Yohanan Elihay was born in 1926 as Jean Laraouh in a town near Paris and raised in a French Catholic family.
In 1945, with the liberation of Paris from the Nazi occupation, he witnessed harsh images from the extermination camps displayed at the front of the American embassy, which caused him a deep shock. Following his awareness of the horrors of the Holocaust, he became interested in the Jewish people and Zionism.
In 1946, he traveled to Lebanon as part of his mandatory military service, where he taught French and began studying Arabic. In 1947 he returned to France and studied at the Dominican Theological Seminary.
After completing his studies, he became a monk and was accepted as a member of the Order of the Little Brothers, whose members live modestly within the community and earn a living from manual labor. In 1956 he came to Israel, settled there, and began working as a ceramicist, among others as the assistant to the artist Aharon Kahana, in designing a memorial tent at the Yad Vashem site in Jerusalem. Later he worked at a printing house in Haifa. In 1960, he received Israeli citizenship and changed his name to Yohanan Elihay.
In addition to his work, Yohanan focused on his pioneering linguistic enterprise – the teaching of the Palestinian spoken Arabic. In rigorous and consistent fieldwork, he listened, recorded, transcribed and verified the words, sentences and phrases he heard: at work, on the street, on the bus, on the radio, and from friends, acquaintances and neighbors.
Hundreds of hours of recording, and material that has been documented over the years by many dozens of thick notebooks, served as the basis for systematic learning of spoken Arabic and as a primary raw material for textbooks and dictionaries he later composed.
From 1965 to 1967, he lived in the village of Tarshiha in the Galilee, where he composed a series of books for teaching spoken Arabic to French speakers. He copied and edited the books himself, for his friends and acquaintances.
From 1968 to 1981 he lived in Afula. In 1973, he completed the compilation of a French-Arabic dictionary published in Paris, and in 1977 published his Hebrew-Arabic dictionary, which to this day accompanies the learners and speakers of Arabic spoken in Israel.
In 1986 he moved to Jerusalem and since then he has devoted all his time to documenting, researching and compiling textbooks and dictionaries of the spoken Arabic language.

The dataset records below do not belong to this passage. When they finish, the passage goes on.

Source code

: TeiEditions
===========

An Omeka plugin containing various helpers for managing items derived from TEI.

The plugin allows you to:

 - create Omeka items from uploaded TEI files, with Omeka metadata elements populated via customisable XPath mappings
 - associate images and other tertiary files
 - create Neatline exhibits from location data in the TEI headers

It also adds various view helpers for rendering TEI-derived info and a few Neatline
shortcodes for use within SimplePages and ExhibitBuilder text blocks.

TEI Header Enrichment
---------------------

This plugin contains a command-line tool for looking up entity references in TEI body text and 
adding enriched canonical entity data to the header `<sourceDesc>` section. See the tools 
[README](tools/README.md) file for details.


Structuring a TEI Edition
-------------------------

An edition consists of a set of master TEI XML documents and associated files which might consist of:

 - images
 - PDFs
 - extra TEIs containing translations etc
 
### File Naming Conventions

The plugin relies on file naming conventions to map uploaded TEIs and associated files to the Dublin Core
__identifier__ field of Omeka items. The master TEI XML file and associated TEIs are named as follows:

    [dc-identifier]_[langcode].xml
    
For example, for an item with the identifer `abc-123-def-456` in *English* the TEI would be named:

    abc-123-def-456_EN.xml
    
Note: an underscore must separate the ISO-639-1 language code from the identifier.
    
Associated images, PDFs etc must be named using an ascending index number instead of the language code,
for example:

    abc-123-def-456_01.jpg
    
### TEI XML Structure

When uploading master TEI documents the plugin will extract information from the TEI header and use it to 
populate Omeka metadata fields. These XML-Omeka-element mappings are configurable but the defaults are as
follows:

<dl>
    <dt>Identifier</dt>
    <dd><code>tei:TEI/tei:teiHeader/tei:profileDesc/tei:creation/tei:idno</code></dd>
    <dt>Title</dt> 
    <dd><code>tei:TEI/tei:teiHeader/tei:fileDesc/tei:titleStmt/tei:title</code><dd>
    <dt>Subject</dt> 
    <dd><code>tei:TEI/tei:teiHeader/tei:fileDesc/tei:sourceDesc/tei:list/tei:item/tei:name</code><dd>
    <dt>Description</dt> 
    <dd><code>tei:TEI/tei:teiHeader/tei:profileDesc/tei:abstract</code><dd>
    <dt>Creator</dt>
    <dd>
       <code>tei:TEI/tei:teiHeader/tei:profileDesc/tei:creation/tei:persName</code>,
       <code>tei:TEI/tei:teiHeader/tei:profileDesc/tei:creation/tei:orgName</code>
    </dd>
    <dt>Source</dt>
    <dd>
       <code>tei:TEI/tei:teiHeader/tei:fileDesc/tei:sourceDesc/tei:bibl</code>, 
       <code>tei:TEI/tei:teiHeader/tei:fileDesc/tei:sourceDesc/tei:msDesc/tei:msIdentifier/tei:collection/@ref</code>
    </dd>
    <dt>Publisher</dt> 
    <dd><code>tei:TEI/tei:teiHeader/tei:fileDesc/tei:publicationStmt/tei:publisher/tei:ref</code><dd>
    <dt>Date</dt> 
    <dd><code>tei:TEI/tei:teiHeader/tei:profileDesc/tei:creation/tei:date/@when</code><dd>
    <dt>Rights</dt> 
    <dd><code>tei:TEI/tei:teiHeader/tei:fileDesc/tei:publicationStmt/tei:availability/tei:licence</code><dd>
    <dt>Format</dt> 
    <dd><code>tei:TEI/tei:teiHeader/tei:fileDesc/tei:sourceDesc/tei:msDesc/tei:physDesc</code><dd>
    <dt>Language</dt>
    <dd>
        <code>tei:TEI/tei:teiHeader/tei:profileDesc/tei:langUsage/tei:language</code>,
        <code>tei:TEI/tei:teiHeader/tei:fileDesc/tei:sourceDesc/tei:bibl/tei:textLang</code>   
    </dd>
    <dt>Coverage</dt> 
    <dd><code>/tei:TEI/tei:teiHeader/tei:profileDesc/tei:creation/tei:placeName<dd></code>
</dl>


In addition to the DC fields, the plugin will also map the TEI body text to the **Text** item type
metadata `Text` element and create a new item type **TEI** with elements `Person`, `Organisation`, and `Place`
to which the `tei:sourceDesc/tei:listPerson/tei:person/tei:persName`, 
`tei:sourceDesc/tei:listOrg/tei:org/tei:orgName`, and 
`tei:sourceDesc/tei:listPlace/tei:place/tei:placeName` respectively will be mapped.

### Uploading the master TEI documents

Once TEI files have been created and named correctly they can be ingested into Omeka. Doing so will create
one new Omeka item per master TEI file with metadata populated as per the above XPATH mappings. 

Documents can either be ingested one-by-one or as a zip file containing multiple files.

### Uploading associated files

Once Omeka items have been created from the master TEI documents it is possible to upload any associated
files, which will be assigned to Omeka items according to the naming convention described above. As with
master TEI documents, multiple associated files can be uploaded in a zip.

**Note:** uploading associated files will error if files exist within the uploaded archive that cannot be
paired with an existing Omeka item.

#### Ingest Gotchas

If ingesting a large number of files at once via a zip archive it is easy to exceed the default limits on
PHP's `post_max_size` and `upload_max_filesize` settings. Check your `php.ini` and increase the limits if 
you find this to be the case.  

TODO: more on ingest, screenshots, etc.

Although Yohanan’s linguistic work was done outside the academy, he received his enthusiastic support and cooperation with the great experts, led by the late Prof. Haim Blank of the Hebrew University, who accompanied and supported Yohanan’s work, from its inception.
In 2008 Yohanan Elihay was awarded an honorary doctorate from the University of Haifa in recognition of his many years of work in spoken Arabic research and teaching.
Yohanan passed away in Jerusalem on July 2020.